Primeiramente tidos como inexistentes e impossíveis, os buracos negros, que assim foram chamados justamente pelos que se opunham a eles, e como forma de chacota, foram confirmados pelas observações feitas na constelação de Cisne, que está a cerca de seis mil anos-luz de distância do nosso Sol. Tal confirmação se deu, mais especificamente, com o objeto então chamado de Cygnus X-1, que deu até nome a uma música da banda canadense, que eu muito aprecio, chamada Rush. Tal objeto, na verdade, é um sistema duplo, composto por uma estrela supergigante, que tem por volta de oito vezes a massa do nosso Sol, e um buraco negro “logo” ao seu lado, que fica atraindo e destruindo matéria proveniente dessa mesma estrela.
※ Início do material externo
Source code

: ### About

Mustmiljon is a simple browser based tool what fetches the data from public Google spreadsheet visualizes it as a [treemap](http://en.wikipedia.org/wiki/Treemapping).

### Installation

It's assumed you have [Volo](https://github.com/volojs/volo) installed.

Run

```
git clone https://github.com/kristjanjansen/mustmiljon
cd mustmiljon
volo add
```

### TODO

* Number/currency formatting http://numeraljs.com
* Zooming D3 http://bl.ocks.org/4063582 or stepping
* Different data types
Uma informação interessante sobre esse buraco negro, assim como sobre todos os outros, e que também é o alvo da nossa analogia com a psique humana, é o seu horizonte de eventos. Esse horizonte nada mais é do que uma área, uma zona, a partir da qual não se pode mais resgatar a matéria que foi atraída pelo buraco negro. Se uma nave espacial cruzar esse limite, por exemplo, ela não poderá ser jamais resgatada, ou nem desenvolver velocidade suficiente pra escapar à tamanha atração gravitacional, tendo como destino final a aniquilação total e completa. Um pouco dramático? Sim, mas é o que acontece de fato. O que cruza essa linha, o que ultrapassa esse horizonte, jamais é recuperado. E é esse o gancho necessário pra olharmos para os nossos próprios horizontes.
a nossa psique
Quer gostemos ou não, chegamos a esse mundo despreparados, desprotegidos, e desamparados, pra nos lembrarmos da letra freudiana. Mas, assim como qualquer outro animal, e discordando do pensamento de John Locke, quando este diz que nascemos “como uma folha em branco,” nascemos com certas características que vão permitir, por exemplo, que aprendamos a linguagem daqueles que nos recebem e que nos rodeiam. Nascemos como uma folha em branco, sim, mas com muitas linhas, pautas, que vão sendo preenchidas com uma escrita influenciada por todos os lados, e não somente por nossa vontade própria e individual. A influência da linguagem, pra resgatarmos o exemplo já mencionado, e que é o outro objeto de comparação da nossa analogia, não vai apenas nos influenciar, mas vai também nos construir e constituir, pra não nos esquecermos, aqui, da letra lacaniana. Somos seres falantes, seres de linguagem, seres atravessados pelas palavras, pelos significantes; seres estes que Lacan categorizou como falasser. Se assim somos feitos de linguagem, somente assim também serão feitos os nossos limites, e tais limites só serão de um tipo: limites de linguagem.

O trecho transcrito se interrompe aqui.